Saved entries
--- START ---

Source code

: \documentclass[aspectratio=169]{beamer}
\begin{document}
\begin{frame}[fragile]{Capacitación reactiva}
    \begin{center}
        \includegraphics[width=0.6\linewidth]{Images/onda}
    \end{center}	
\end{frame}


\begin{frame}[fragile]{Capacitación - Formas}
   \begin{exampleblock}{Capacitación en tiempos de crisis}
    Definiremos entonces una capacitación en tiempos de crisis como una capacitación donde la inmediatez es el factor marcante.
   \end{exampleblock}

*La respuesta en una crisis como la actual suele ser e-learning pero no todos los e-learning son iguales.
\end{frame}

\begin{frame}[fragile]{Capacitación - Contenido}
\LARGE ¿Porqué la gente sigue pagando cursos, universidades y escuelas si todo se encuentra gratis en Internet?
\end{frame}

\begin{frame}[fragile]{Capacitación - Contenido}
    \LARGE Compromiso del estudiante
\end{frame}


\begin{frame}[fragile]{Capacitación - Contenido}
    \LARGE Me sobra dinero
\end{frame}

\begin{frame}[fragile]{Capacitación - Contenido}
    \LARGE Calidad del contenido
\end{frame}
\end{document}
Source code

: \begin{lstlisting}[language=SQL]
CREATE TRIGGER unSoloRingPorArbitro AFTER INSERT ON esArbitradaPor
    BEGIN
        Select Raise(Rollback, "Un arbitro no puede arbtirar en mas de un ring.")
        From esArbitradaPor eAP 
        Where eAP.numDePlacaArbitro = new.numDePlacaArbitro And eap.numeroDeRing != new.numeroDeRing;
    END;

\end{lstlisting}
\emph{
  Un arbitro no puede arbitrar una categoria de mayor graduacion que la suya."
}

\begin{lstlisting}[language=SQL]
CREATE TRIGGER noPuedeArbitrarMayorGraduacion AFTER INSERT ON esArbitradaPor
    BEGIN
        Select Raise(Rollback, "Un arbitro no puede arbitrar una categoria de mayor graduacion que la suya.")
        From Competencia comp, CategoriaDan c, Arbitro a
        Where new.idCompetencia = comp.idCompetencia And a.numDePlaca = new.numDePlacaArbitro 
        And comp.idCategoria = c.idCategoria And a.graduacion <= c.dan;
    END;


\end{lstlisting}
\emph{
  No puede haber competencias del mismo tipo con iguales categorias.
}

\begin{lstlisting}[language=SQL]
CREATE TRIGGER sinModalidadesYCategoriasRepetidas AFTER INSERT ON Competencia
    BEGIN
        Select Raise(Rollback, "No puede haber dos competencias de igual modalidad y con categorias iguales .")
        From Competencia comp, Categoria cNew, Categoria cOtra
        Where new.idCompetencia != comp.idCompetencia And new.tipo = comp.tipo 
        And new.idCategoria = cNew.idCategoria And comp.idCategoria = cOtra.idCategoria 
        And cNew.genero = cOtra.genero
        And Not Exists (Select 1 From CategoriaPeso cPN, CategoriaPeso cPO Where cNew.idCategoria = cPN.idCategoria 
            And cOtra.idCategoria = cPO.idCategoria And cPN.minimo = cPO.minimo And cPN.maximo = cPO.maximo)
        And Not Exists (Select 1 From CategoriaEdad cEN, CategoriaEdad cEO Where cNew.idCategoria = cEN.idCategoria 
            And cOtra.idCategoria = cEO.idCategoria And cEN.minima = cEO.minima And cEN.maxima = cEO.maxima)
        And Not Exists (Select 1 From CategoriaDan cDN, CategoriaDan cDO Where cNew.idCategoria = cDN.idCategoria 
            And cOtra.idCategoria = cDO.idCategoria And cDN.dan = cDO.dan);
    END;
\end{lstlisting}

--- END ---

▶ [TASK STATEMENT]: Exactly reproduce all of the entries above.

▶ [SOLUTION TO THIS TASK]:
Source code

: \documentclass[aspectratio=169]{beamer}
\begin{document}
\begin{frame}[fragile]{Capacitación reactiva}
    \begin{center}
        \includegraphics[width=0.6\linewidth]{Images/onda}
    \end{center}	
\end{frame}


\begin{frame}[fragile]{Capacitación - Formas}
   \begin{exampleblock}{Capacitación en tiempos de crisis}
    Definiremos entonces una capacitación en tiempos de crisis como una capacitación donde la inmediatez es el factor marcante.
   \end{exampleblock}

*La respuesta en una crisis como la actual suele ser e-learning pero no todos los e-learning son iguales.
\end{frame}

\begin{frame}[fragile]{Capacitación - Contenido}
\LARGE ¿Porqué la gente sigue pagando cursos, universidades y escuelas si todo se encuentra gratis en Internet?
\end{frame}

\begin{frame}[fragile]{Capacitación - Contenido}
    \LARGE Compromiso del estudiante
\end{frame}


\begin{frame}[fragile]{Capacitación - Contenido}
    \LARGE Me sobra dinero
\end{frame}

\begin{frame}[fragile]{Capacitación - Contenido}
    \LARGE Calidad del contenido
\end{frame}
\end{document}
Source code

: \begin{lstlisting}[language=SQL]
CREATE TRIGGER unSoloRingPorArbitro AFTER INSERT ON esArbitradaPor
    BEGIN
        Select Raise(Rollback, "Un arbitro no puede arbtirar en mas de un ring.")
        From esArbitradaPor eAP 
        Where eAP.numDePlacaArbitro = new.numDePlacaArbitro And eap.numeroDeRing != new.numeroDeRing;
    END;

\end{lstlisting}
\emph{
  Un arbitro no puede arbitrar una categoria de mayor graduacion que la suya."
}

\begin{lstlisting}[language=SQL]
CREATE TRIGGER noPuedeArbitrarMayorGraduacion AFTER INSERT ON esArbitradaPor
    BEGIN
        Select Raise(Rollback, "Un arbitro no puede arbitrar una categoria de mayor graduacion que la suya.")
        From Competencia comp, CategoriaDan c, Arbitro a
        Where new.idCompetencia = comp.idCompetencia And a.numDePlaca = new.numDePlacaArbitro 
        And comp.idCategoria = c.idCategoria And a.graduacion <= c.dan;
    END;


\end{lstlisting}
\emph{
  No puede haber competencias del mismo tipo con iguales categorias.
}

\begin{lstlisting}[language=SQL]
CREATE TRIGGER sinModalidadesYCategoriasRepetidas AFTER INSERT ON Competencia
    BEGIN
        Select Raise(Rollback, "No puede haber dos competencias de igual modalidad y con categorias iguales .")
        From Competencia comp, Categoria cNew, Categoria cOtra
        Where new.idCompetencia != comp.idCompetencia And new.tipo = comp.tipo 
        And new.idCategoria = cNew.idCategoria And comp.idCategoria = cOtra.idCategoria 
        And cNew.genero = cOtra.genero
        And Not Exists (Select 1 From CategoriaPeso cPN, CategoriaPeso cPO Where cNew.idCategoria = cPN.idCategoria 
            And cOtra.idCategoria = cPO.idCategoria And cPN.minimo = cPO.minimo And cPN.maximo = cPO.maximo)
        And Not Exists (Select 1 From CategoriaEdad cEN, CategoriaEdad cEO Where cNew.idCategoria = cEN.idCategoria 
            And cOtra.idCategoria = cEO.idCategoria And cEN.minima = cEO.minima And cEN.maxima = cEO.maxima)
        And Not Exists (Select 1 From CategoriaDan cDN, CategoriaDan cDO Where cNew.idCategoria = cDN.idCategoria 
            And cOtra.idCategoria = cDO.idCategoria And cDN.dan = cDO.dan);
    END;
\end{lstlisting}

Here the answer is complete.